Что же касается различных морфизмов религии, возникающих в XVIII–XX веках, таких как масонство, спиритуализм, различные формы оккультизма, теософия, антропософия, New Age и т.д., то при всех кардинальных отличиях одного направления от другого, их всех объединяет то, что они все-таки хотят быть социально оформленной религией, либо заместив традиционные ее формы, либо существуя наряду с нею.
Возвращаясь к работам В.М. Жирмунского десятых годов ХХ века, заметим, что его тезис о кардинальной роли «современного мистицизма» в становлении романтизма и «неоромантизма» (символизма) позволяет увидеть как моменты структурного единства в литературе, особенно русской, после революции 1917 года, так и моменты разлома этой традиции – особенно в литературах современного Запада.
Теперь мы должны обратиться к другой важнейшей линии русского литературоведения конца XIX века, к фольклористике и теории литературы А.А. Потебни (1835–1891).

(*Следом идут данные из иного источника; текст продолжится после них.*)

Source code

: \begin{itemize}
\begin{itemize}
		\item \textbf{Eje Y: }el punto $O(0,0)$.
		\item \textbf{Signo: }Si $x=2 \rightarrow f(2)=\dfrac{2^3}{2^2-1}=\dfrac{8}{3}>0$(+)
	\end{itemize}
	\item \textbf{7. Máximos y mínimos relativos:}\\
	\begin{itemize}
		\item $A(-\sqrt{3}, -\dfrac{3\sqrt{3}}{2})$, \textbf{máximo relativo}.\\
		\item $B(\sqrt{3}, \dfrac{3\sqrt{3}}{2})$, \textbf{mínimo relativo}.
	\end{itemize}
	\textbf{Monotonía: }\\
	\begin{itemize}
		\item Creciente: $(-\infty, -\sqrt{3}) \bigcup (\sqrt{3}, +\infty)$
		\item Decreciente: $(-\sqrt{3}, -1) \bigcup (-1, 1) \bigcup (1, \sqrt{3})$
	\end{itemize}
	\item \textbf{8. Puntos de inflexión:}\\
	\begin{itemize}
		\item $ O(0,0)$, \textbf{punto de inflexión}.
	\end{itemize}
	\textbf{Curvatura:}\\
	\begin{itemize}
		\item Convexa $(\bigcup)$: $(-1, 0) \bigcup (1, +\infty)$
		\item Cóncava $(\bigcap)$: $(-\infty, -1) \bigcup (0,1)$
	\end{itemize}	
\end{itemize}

Если исходными концептами для А.Н. Веселовского были «мотив» и «сюжет», которые можно с самого начала обозначить как имеющие отношение к композиции произведения, то есть его форме, то для А.А. Потебни таким исходным концептом был образ, который он всегда рассматривал как конструкт содержания. Содержание Потебня понимал, прежде всего, как основанное на процессах, происходящих в поэтическом языке. Содержание поэтического произведения всегда выражено в образах, построенных по принципу сходности (метафора) или смежности (метонимия). Соответственно, для Потебни сущность литературы – в процессах, регулирующих появление и функционирование образов.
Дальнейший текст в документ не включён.